Antiretroviral medications are expensive, and many people cannot pay for them out of pocket. If you are a healthcare worker who was exposed to HIV on the job, your workplace health insurance or workers’ compensation will usually pay for oPEP. If you are prescribed nPEP after sexual assault, you may qualify for partial or total reimbursement for medications and clinical care costs through the Office for Victims of Crime funded by the U.S. Department of Justice (see the contact information for each state). If you are prescribed nPEP for another reason, and you cannot get insurance coverage (private, employer-based, Medicaid, or Medicare), your healthcare provider can help you apply for free antiretroviral medications through the patient assistance programs of the drug manufacturers. Online applications can be faxed to the company, or some companies have special phone lines. These can be handled urgently in many cases to avoid delay in accessing medication. See information for specific medications and manufacturers. Exit Disclaimer

Frequently Asked Questions

If I keep having unprotected sex with an HIV-positive partner, can I keep taking PEP to stay safe?

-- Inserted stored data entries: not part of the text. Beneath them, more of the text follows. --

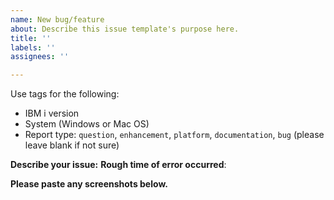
 ```yaml
---
name: New bug/feature
about: Describe this issue template's purpose here.
title: ''
labels: ''
assignees: ''

---
```


Use tags for the following:

* IBM i version
* System (Windows or Mac OS)
* Report type: `question`, `enhancement`, `platform`, `documentation`, `bug` (please leave blank if not sure)

**Describe your issue:**
**Rough time of error occurred**:

**Please paste any screenshots below.**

PEP should only be used immediately after an uncommon situation with potential HIV exposure. If you are frequently exposed to HIV, for example, because you often have sex without a condom with a partner who is HIV-positive, repeated uses of PEP is not appropriate. You may want to speak to your doctor about pre-exposure prophylaxis, or PrEP. PrEP is a pill taken daily for months to years that contains medications that keep HIV from making copies of itself and spreading infection through your body.

Why can’t PEP therapy be taken after 72 hours from the point of exposure?

Research has shown that PEP has little or no effect in preventing HIV infection if it is started more than 72 hours after HIV exposure. HIV makes copies of itself once it enters your body and it takes about three days for it to spread through your body. When HIV is only in a few cells where it entered the body, it can sometimes be stopped by PEP but when it is in many cells in many places in the body, it can no longer be eliminated.